Cain states that the expectations are very simple. As students, we are required to follow the handbook policies and do the work that is given to us. “Just because you don’t have work, doesn’t mean you should be doing nothing,” he says. “In the IB, you always have work to do.”
This is where it gets complicated. If we always have work to do, how can we have an active social life?
This seems to be a common fear among teenagers completing the International Baccalaureate program. In fact, there’s even a website dedicated to these types of questions: www.ibsurvival.com. In one of the threads on the site, user Cynthia states, “If being in IB means that you can’t have friends or date, then you’re doing something wrong. It’s all about time management; if you start your EE two days before it’s due you won’t have much time for asocial life, but if you’ve actually organised your time well you can sit back and relax while others are panicking.”

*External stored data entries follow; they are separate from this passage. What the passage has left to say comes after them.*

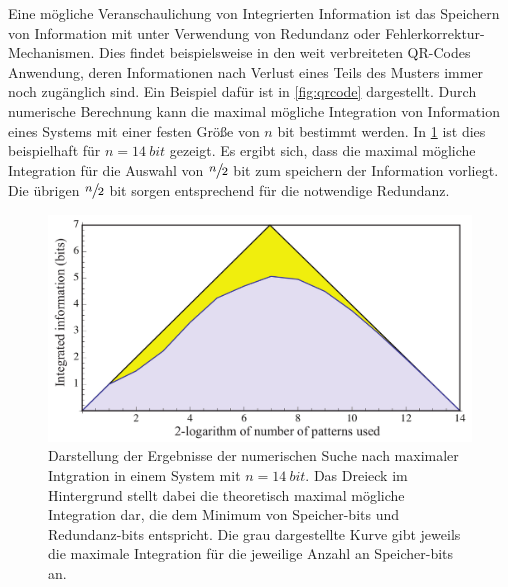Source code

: Eine mögliche Veranschaulichung von Integrierten Information ist das Speichern von Information mit 
unter Verwendung von Redundanz oder Fehlerkorrektur-Mechanismen. Dies findet beispielsweise in 
den weit verbreiteten QR-Codes Anwendung, deren Informationen nach Verlust eines Teils des Musters immer
noch zugänglich sind. Ein Beispiel dafür ist in \cref{fig:qrcode} dargestellt.
Durch numerische Berechnung kann die maximal mögliche Integration von Information eines Systems mit einer
festen Größe  von $n$ bit bestimmt werden. In  \cref{fig:maximal_integrated_information} ist dies beispielhaft 
für $n = \SI{14}{bit}$ gezeigt. Es ergibt sich, dass die maximal mögliche Integration für die Auswahl von 
{$\large \sfrac{n}{2}$} bit  zum speichern der Information vorliegt. Die übrigen {$\large \sfrac{n}{2}$} bit sorgen 
entsprechend für die notwendige Redundanz.

 
\begin{figure}%
	\centering
	\includegraphics[scale=0.2]{graphics/integrated_information_graph.jpg}
	\caption{Darstellung der Ergebnisse der numerischen Suche nach maximaler Intgration in einem System 
		mit $n = \SI{14}{bit}$. Das Dreieck im Hintergrund stellt dabei die theoretisch maximal mögliche 
		Integration dar, die dem Minimum von Speicher-bits und Redundanz-bits entspricht. Die grau dargestellte
		Kurve gibt jeweils die maximale Integration für die jeweilige Anzahl an Speicher-bits an. \label{fig:maximal_integrated_information}}
\end{figure}  

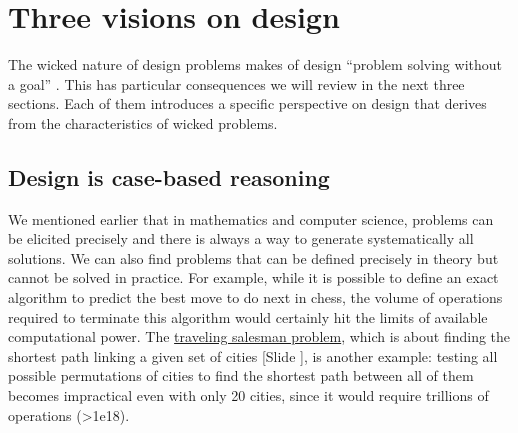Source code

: \documentclass{article}
\newcounter{slide}
\begin{document}
\section{Three visions on design}
\label{sec:threevisions}
The wicked nature of design problems makes of design ``problem solving without a goal'' \cite[p. 106]{simon1996sciences}. This has particular consequences we will review in the next three sections. Each of them introduces a specific perspective on design that derives from the characteristics of wicked problems. 

\subsection{Design is case-based reasoning}
\label{sec:heuristics}
We mentioned earlier that in mathematics and computer science, problems can be elicited precisely and there is always a way to generate systematically all solutions. We can also find problems that can be defined precisely in theory but cannot be solved in practice. For example, while it is possible to define an exact algorithm to predict the best move to do next in chess, the volume of operations required to terminate this algorithm would certainly hit the limits of available computational power. The \href{https://en.wikipedia.org/wiki/Travelling_salesman_problem}{traveling salesman problem}, which is about finding the shortest path linking a given set of cities {\color{blue}[Slide ]}, is another example: testing all possible permutations of cities to find the shortest path between all of them becomes impractical even with only 20 cities, since it would require trillions of operations (\textgreater 1e18). 
\end{document}
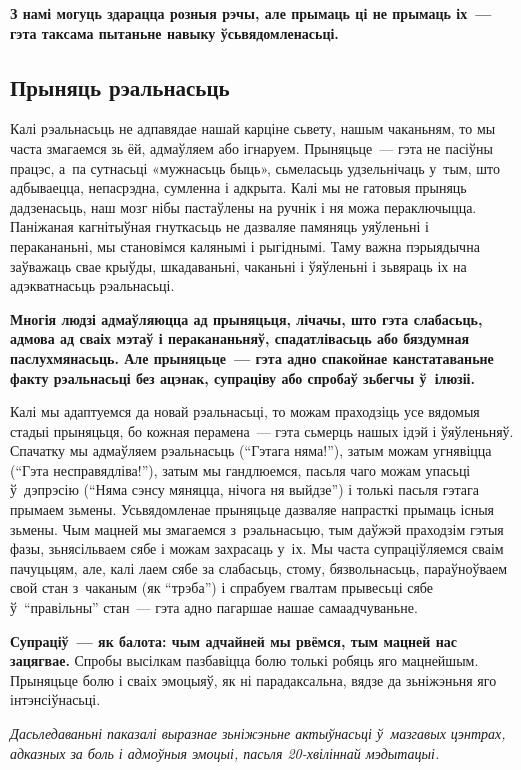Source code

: \textbf{З намі могуць здарацца розныя рэчы, але прымаць ці не прымаць іх~--- гэта таксама пытаньне навыку ўсьвядомленасьці.}

\subsection*{Прыняць рэальнасьць}

Калі рэальнасьць не адпавядае нашай карціне сьвету, нашым чаканьням, то мы часта змагаемся зь ёй, адмаўляем або ігнаруем. Прыняцьце~--- гэта не пасіўны працэс, а~па сутнасьці «мужнасьць быць», сьмеласьць удзельнічаць у~тым, што адбываецца, непасрэдна, сумленна і адкрыта. Калі мы не гатовыя прыняць дадзенасьць, наш мозг нібы пастаўлены на ручнік і ня можа пераключыцца. Паніжаная кагнітыўная гнуткасьць не дазваляе памяняць уяўленьні і перакананьні, мы становімся калянымі і рыгіднымі. Таму важна пэрыядычна заўважаць свае крыўды, шкадаваньні, чаканьні і ўяўленьні і зьвяраць іх на адэкватнасьць рэальнасьці.

\textbf{Многія людзі адмаўляюцца ад прыняцьця, лічачы, што гэта слабасьць, адмова ад сваіх мэтаў і перакананьняў, спадатлівасьць або бяздумная паслухмянасьць. Але прыняцьце~--- гэта адно спакойнае канстатаваньне факту рэальнасьці без ацэнак, супраціву або спробаў зьбегчы ў~ілюзіі.}

Калі мы адаптуемся да новай рэальнасьці, то можам праходзіць усе вядомыя стадыі прыняцьця, бо кожная перамена~--- гэта сьмерць нашых ідэй і ўяўленьняў. Спачатку мы адмаўляем рэальнасьць (``Гэтага няма!''), затым можам угнявіцца (``Гэта несправядліва!''), затым мы гандлюемся, пасьля чаго можам упасьці ў~дэпрэсію (``Няма сэнсу мяняцца, нічога ня выйдзе'') і толькі пасьля гэтага прымаем зьмены. Усьвядомленае прыняцьце дазваляе напрасткі прымаць існыя зьмены. Чым мацней мы змагаемся з~рэальнасьцю, тым даўжэй праходзім гэтыя фазы, зьнясільваем сябе і можам захрасаць у~іх. Мы часта супраціўляемся сваім пачуцьцям, але, калі лаем сябе за слабасьць, стому, бязвольнасьць, параўноўваем свой стан з~чаканым (як ``трэба'') і спрабуем гвалтам прывесьці сябе ў~``правільны'' стан~--- гэта адно пагаршае нашае самаадчуваньне.

\textbf{Супраціў~--- як балота: чым адчайней мы рвёмся, тым мацней нас зацягвае.} Спробы высілкам пазбавіцца болю толькі робяць яго мацнейшым. Прыняцьце болю і сваіх эмоцыяў, як ні парадаксальна, вядзе да зьніжэньня яго інтэнсіўнасьці.

\emph{Дасьледаваньні паказалі выразнае зьніжэньне актыўнасьці ў~мазгавых цэнтрах, адказных за боль і адмоўныя эмоцыі, пасьля 20-хвіліннай мэдытацыі.}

Cain echoes this sentiment, saying “there’s a way to balance social and academic, [but] I think what gets in the way are other things, like social media.” The principal believes that when students are spending their time online, on social media, and on apps such as Snapchat, it is not actually being social, and should be considered ‘alone time.’ However, when students join athletics and school activities, it prepares us for the outside world.
This ties in closely to the topic of the IB learner profile, and what type of student and person we should become because of the program. We should be inquirers, knowledgeable, thinkers, communicators, principled, open-minded, caring, risk-takers, balanced and reflective. Mr. Cain points out that these profiles are ideals–that it’s impossible to be perfect in all of them. He says if we find something we’re good at and passionate about that we will hit those attributes without too much extra work, leaving time for socializing with friends.
Manage your time, stay organized, and stay off (well, limit) social media. This is, of course, easier said than done; but then again, this is IB.
Thank you, Mr. Cain for talking to The Bite. We appreciate your time!